ACTIVITY:
Beginning with the first line below, retype exactly each line through the one containing "- 使用项目提供的 TypeScript". Leave out all pictures.

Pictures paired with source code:
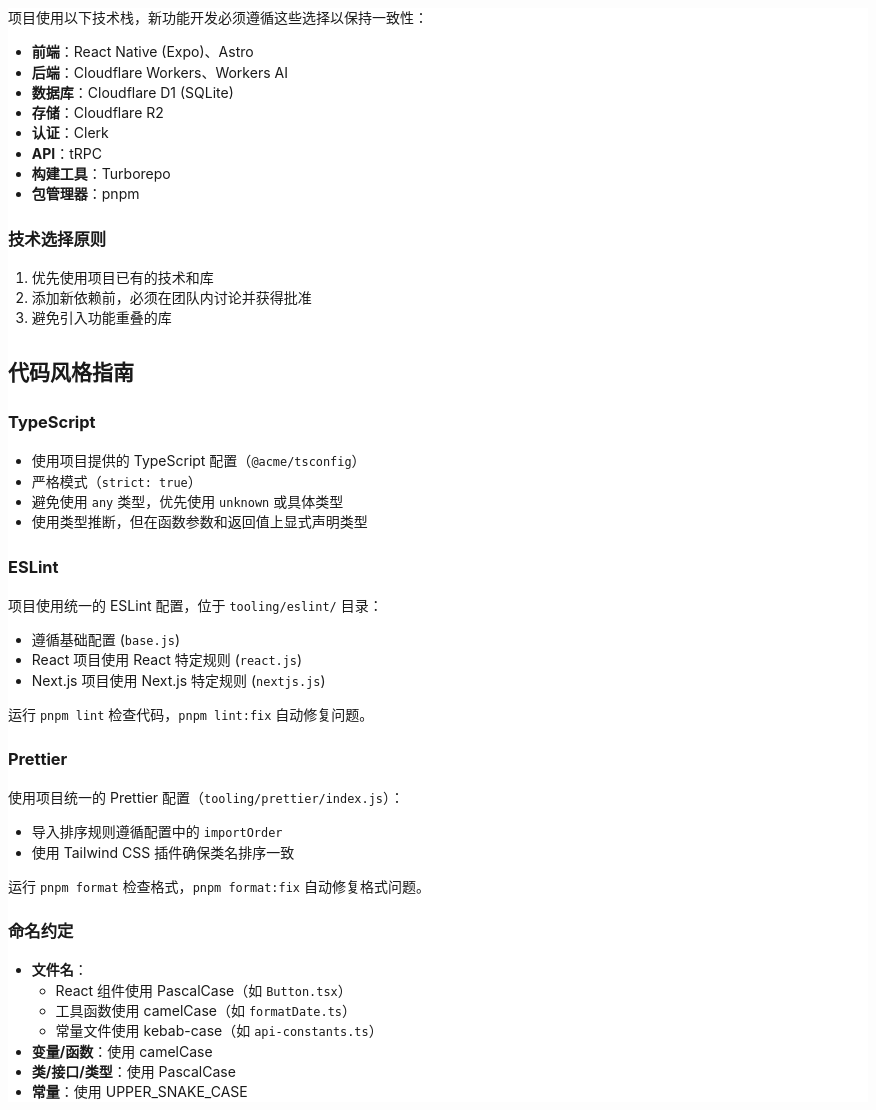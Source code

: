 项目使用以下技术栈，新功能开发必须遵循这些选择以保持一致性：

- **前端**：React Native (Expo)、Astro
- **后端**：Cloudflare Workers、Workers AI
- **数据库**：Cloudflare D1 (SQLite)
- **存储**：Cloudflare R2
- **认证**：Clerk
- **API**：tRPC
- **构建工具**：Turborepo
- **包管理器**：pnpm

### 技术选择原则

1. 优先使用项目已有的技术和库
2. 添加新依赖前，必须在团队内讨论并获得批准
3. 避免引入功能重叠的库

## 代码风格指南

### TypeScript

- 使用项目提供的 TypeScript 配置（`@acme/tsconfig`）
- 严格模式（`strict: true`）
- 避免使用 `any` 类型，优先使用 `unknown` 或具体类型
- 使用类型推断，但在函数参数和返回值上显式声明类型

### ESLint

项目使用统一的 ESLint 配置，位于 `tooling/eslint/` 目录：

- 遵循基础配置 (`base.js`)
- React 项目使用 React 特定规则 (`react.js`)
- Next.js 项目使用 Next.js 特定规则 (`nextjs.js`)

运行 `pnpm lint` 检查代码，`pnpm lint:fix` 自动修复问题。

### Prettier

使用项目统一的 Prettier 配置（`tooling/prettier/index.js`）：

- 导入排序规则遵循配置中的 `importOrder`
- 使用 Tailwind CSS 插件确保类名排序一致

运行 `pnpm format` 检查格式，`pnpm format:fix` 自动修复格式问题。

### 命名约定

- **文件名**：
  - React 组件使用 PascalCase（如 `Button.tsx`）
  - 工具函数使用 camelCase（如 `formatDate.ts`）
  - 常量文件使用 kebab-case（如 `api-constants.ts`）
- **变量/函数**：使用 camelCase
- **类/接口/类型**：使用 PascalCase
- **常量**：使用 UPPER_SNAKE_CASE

TASK SOLUTION:
Source code

: 项目使用以下技术栈，新功能开发必须遵循这些选择以保持一致性：

- **前端**：React Native (Expo)、Astro
- **后端**：Cloudflare Workers、Workers AI
- **数据库**：Cloudflare D1 (SQLite)
- **存储**：Cloudflare R2
- **认证**：Clerk
- **API**：tRPC
- **构建工具**：Turborepo
- **包管理器**：pnpm

### 技术选择原则

1. 优先使用项目已有的技术和库
2. 添加新依赖前，必须在团队内讨论并获得批准
3. 避免引入功能重叠的库

## 代码风格指南

### TypeScript

- 使用项目提供的 TypeScript 配置（`@acme/tsconfig`）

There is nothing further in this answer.